Le haut-Penthièvre est, avec le pays de Saint-Brieuc et le pays de Loudéac, une des trois entités à former le terroir de Penthièvre au sens où nous l’entendons, celui des arts et traditions populaires. De plus, ce terroir de Penthièvre reprend les limites de l’évêché de Saint-Brieuc à l’exception de la partie gallo du Goëlo. À l’instar des deux autres, le haut-Penthièvre, appelé ainsi car il se situe dans la partie orientale du grand terroir, n’a pas de réalité historique. C’est un territoire assez vaste qui présente une belle homogénéité tant sur les traditions dansées et musicales que sur les traditions vestimentaires ainsi que sur la langue et même l’habitat.

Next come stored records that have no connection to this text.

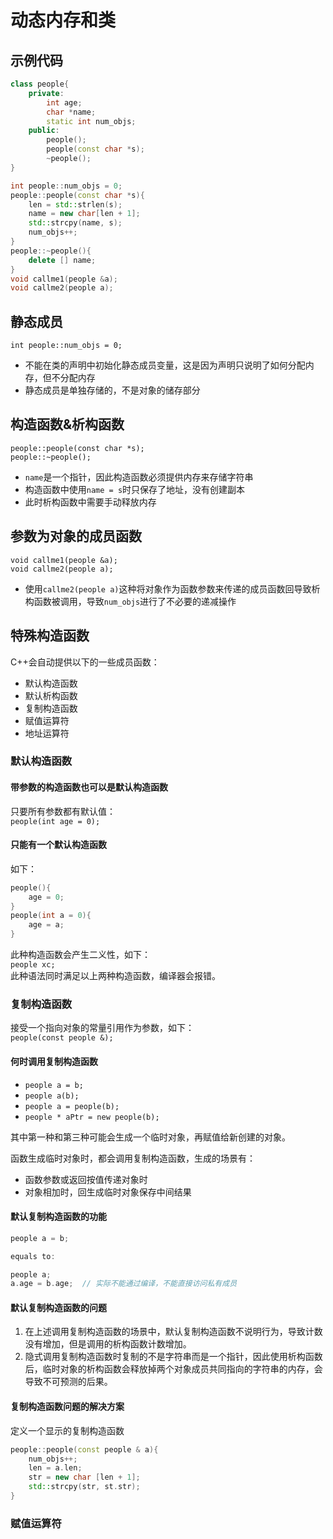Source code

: # 动态内存和类
## 示例代码
```C++
class people{
    private:
        int age;
        char *name;
        static int num_objs;
    public:
        people();
        people(const char *s);
        ~people();
}

int people::num_objs = 0;
people::people(const char *s){
    len = std::strlen(s);
    name = new char[len + 1];
    std::strcpy(name, s);
    num_objs++;
}
people::~people(){
    delete [] name;
}
void callme1(people &a);
void callme2(people a);
```
## 静态成员
`int people::num_objs = 0;`
- 不能在类的声明中初始化静态成员变量，这是因为声明只说明了如何分配内存，但不分配内存
- 静态成员是单独存储的，不是对象的储存部分

## 构造函数&析构函数
`people::people(const char *s);`  
`people::~people();`
- `name`是一个指针，因此构造函数必须提供内存来存储字符串
- 构造函数中使用`name = s`时只保存了地址，没有创建副本
- 此时析构函数中需要手动释放内存

## 参数为对象的成员函数
`void callme1(people &a);`  
`void callme2(people a);`
- 使用`callme2(people a)`这种将对象作为函数参数来传递的成员函数回导致析构函数被调用，导致`num_objs`进行了不必要的递减操作


## 特殊构造函数
C++会自动提供以下的一些成员函数：
- 默认构造函数
- 默认析构函数
- 复制构造函数
- 赋值运算符
- 地址运算符

### 默认构造函数
#### 带参数的构造函数也可以是默认构造函数
只要所有参数都有默认值：  
`people(int age = 0);`
#### 只能有一个默认构造函数
如下：  
```C++
people(){
    age = 0;
}
people(int a = 0){
    age = a;
}
```
此种构造函数会产生二义性，如下：  
`people xc;`  
此种语法同时满足以上两种构造函数，编译器会报错。

### **复制构造函数**
接受一个指向对象的常量引用作为参数，如下：  
`people(const people &);`  
#### 何时调用复制构造函数
- `people a = b;`
- `people a(b);`
- `people a = people(b);`
- `people * aPtr = new people(b);`

其中第一种和第三种可能会生成一个临时对象，再赋值给新创建的对象。  

函数生成临时对象时，都会调用复制构造函数，生成的场景有：
- 函数参数或返回按值传递对象时
- 对象相加时，回生成临时对象保存中间结果

#### 默认复制构造函数的功能
```C++
people a = b;

equals to:

people a;
a.age = b.age;  // 实际不能通过编译，不能直接访问私有成员
```

#### 默认复制构造函数的问题
1. 在上述调用复制构造函数的场景中，默认复制构造函数不说明行为，导致计数没有增加，但是调用的析构函数计数增加。
2. 隐式调用复制构造函数时复制的不是字符串而是一个指针，因此使用析构函数后，临时对象的析构函数会释放掉两个对象成员共同指向的字符串的内存，会导致不可预测的后果。

#### 复制构造函数问题的解决方案
定义一个显示的复制构造函数
```C++
people::people(const people & a){
    num_objs++;
    len = a.len;
    str = new char [len + 1];
    std::strcpy(str, st.str);
}
``` 

### 赋值运算符


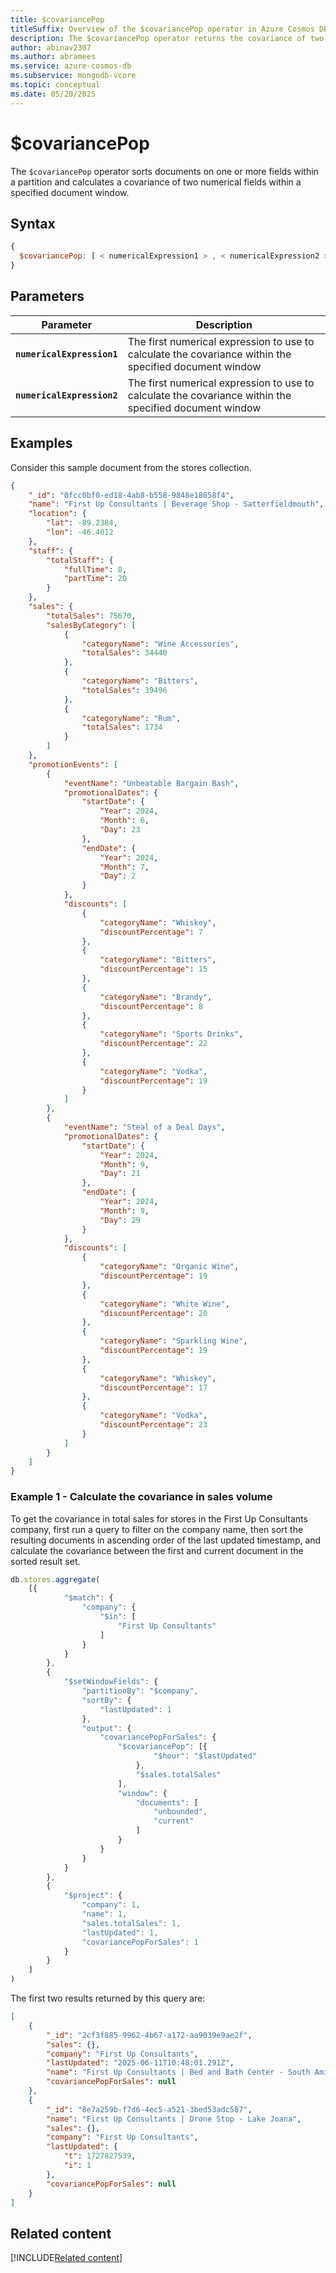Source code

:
 ```yaml
---
title: $covariancePop
titleSuffix: Overview of the $covariancePop operator in Azure Cosmos DB for MongoDB (vCore)
description: The $covariancePop operator returns the covariance of two numerical expressions
author: abinav2307
ms.author: abramees
ms.service: azure-cosmos-db
ms.subservice: mongodb-vcore
ms.topic: conceptual
ms.date: 05/20/2025
---
```


# $covariancePop

The `$covariancePop` operator sorts documents on one or more fields within a partition and calculates a covariance of two numerical fields within a specified document window.

## Syntax

```javascript
{
  $covariancePop: [ < numericalExpression1 > , < numericalExpression2 > ]
}
```

## Parameters

| Parameter | Description |
| --- | --- |
| **`numericalExpression1`** | The first numerical expression to use to calculate the covariance within the specified document window|
| **`numericalExpression2`** | The first numerical expression to use to calculate the covariance within the specified document window|

## Examples

Consider this sample document from the stores collection.

```json
{
    "_id": "0fcc0bf0-ed18-4ab8-b558-9848e18058f4",
    "name": "First Up Consultants | Beverage Shop - Satterfieldmouth",
    "location": {
        "lat": -89.2384,
        "lon": -46.4012
    },
    "staff": {
        "totalStaff": {
            "fullTime": 8,
            "partTime": 20
        }
    },
    "sales": {
        "totalSales": 75670,
        "salesByCategory": [
            {
                "categoryName": "Wine Accessories",
                "totalSales": 34440
            },
            {
                "categoryName": "Bitters",
                "totalSales": 39496
            },
            {
                "categoryName": "Rum",
                "totalSales": 1734
            }
        ]
    },
    "promotionEvents": [
        {
            "eventName": "Unbeatable Bargain Bash",
            "promotionalDates": {
                "startDate": {
                    "Year": 2024,
                    "Month": 6,
                    "Day": 23
                },
                "endDate": {
                    "Year": 2024,
                    "Month": 7,
                    "Day": 2
                }
            },
            "discounts": [
                {
                    "categoryName": "Whiskey",
                    "discountPercentage": 7
                },
                {
                    "categoryName": "Bitters",
                    "discountPercentage": 15
                },
                {
                    "categoryName": "Brandy",
                    "discountPercentage": 8
                },
                {
                    "categoryName": "Sports Drinks",
                    "discountPercentage": 22
                },
                {
                    "categoryName": "Vodka",
                    "discountPercentage": 19
                }
            ]
        },
        {
            "eventName": "Steal of a Deal Days",
            "promotionalDates": {
                "startDate": {
                    "Year": 2024,
                    "Month": 9,
                    "Day": 21
                },
                "endDate": {
                    "Year": 2024,
                    "Month": 9,
                    "Day": 29
                }
            },
            "discounts": [
                {
                    "categoryName": "Organic Wine",
                    "discountPercentage": 19
                },
                {
                    "categoryName": "White Wine",
                    "discountPercentage": 20
                },
                {
                    "categoryName": "Sparkling Wine",
                    "discountPercentage": 19
                },
                {
                    "categoryName": "Whiskey",
                    "discountPercentage": 17
                },
                {
                    "categoryName": "Vodka",
                    "discountPercentage": 23
                }
            ]
        }
    ]
}
```

### Example 1 - Calculate the covariance in sales volume 

To get the covariance in total sales for stores in the First Up Consultants company, first run a query to filter on the company name, then sort the resulting documents in ascending order of the last updated timestamp, and calculate the covariance between the first and current document in the sorted result set.

```javascript
db.stores.aggregate(
    [{
            "$match": {
                "company": {
                    "$in": [
                        "First Up Consultants"
                    ]
                }
            }
        },
        {
            "$setWindowFields": {
                "partitionBy": "$company",
                "sortBy": {
                    "lastUpdated": 1
                },
                "output": {
                    "covariancePopForSales": {
                        "$covariancePop": [{
                                "$hour": "$lastUpdated"
                            },
                            "$sales.totalSales"
                        ],
                        "window": {
                            "documents": [
                                "unbounded",
                                "current"
                            ]
                        }
                    }
                }
            }
        },
        {
            "$project": {
                "company": 1,
                "name": 1,
                "sales.totalSales": 1,
                "lastUpdated": 1,
                "covariancePopForSales": 1
            }
        }
    ]
)
```

The first two results returned by this query are:

```json
[
    {
        "_id": "2cf3f885-9962-4b67-a172-aa9039e9ae2f",
        "sales": {},
        "company": "First Up Consultants",
        "lastUpdated": "2025-06-11T10:48:01.291Z",
        "name": "First Up Consultants | Bed and Bath Center - South Amir",
        "covariancePopForSales": null
    },
    {
        "_id": "8e7a259b-f7d6-4ec5-a521-3bed53adc587",
        "name": "First Up Consultants | Drone Stop - Lake Joana",
        "sales": {},
        "company": "First Up Consultants",
        "lastUpdated": {
            "t": 1727827539,
            "i": 1
        },
        "covariancePopForSales": null
    }
]
```

## Related content

[!INCLUDE[Related content](../includes/related-content.md)]
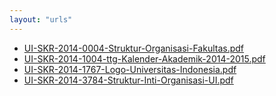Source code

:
 ```yaml
---
layout: "urls"
---
```

* [UI-SKR-2014-0004-Struktur-Organisasi-Fakultas.pdf](UI-SKR-2014-0004-Struktur-Organisasi-Fakultas.pdf)
* [UI-SKR-2014-1004-ttg-Kalender-Akademik-2014-2015.pdf](UI-SKR-2014-1004-ttg-Kalender-Akademik-2014-2015.pdf)
* [UI-SKR-2014-1767-Logo-Universitas-Indonesia.pdf](UI-SKR-2014-1767-Logo-Universitas-Indonesia.pdf)
* [UI-SKR-2014-3784-Struktur-Inti-Organisasi-UI.pdf](UI-SKR-2014-3784-Struktur-Inti-Organisasi-UI.pdf)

La limite occidentale du haut-Penthièvre est celle qui le sépare du pays de Saint-Brieuc, avec les premières communes où est portée sa coiffe emblématique, le dalais ou dallet. Au nord, la Manche baigne ses côtes magnifiquement escarpées d’Erquy et du Cap-Fréhel. Sa limite orientale ainsi que celle descendant vers le sud est le fleuve côtier Arguenon qui de plus sépare le Penthièvre du Poudouvre pour rejoindre les communes du pays de Loudéac. Dans ce territoire du haut-Penthièvre domine la ville de
Lamballe (Lan Pal), la capitale historique du Penthièvre.
Alors arrêtons-nous un peu pour évoquer quelques épisodes de l’histoire de Bretagne, car rappelons que le Comté de Penthièvre, état dans l’état, a joué pendant près de six siècles un rôle majeur dans l’histoire du duché de Bretagne jusqu’en 1532, époque pendant laquelle celui-ci
était un état indépendant.
Comme un certain nombre de cités de la Bretagne septentrionale, Lamballe a été fondée par un moine, venant du Pays de Galles au VIe siècle, Pal. L’histoire proprement dite de la seigneurie devenue comté de Penthièvre commence en 1034. Eudon, frère du duc héritier Alain III reçoit le comté en apanage, c’est une partie importante du territoire ducal de Bretagne, et c’est à cette époque que l’on parle pour la première fois de Lamballe car, ville la plus importante du Penthièvre, elle en devient la capitale en 1084. Donc, c’est à partir de cette époque que le comté de Penthièvre devient une entité politique à part entière, ayant ses lois, ses coutumes, ses princes, son armée, battant monnaie, exerçant la justice et menant la plupart de temps une politique opposée à celle du duché. Au cours de cette histoire politique, les frontières du comté ont évolué puisque Dinan à l’est ou Guingamp, Bourbriac, Pontrieux à l’ouest ont été des cités du Penthièvre à certaines époques.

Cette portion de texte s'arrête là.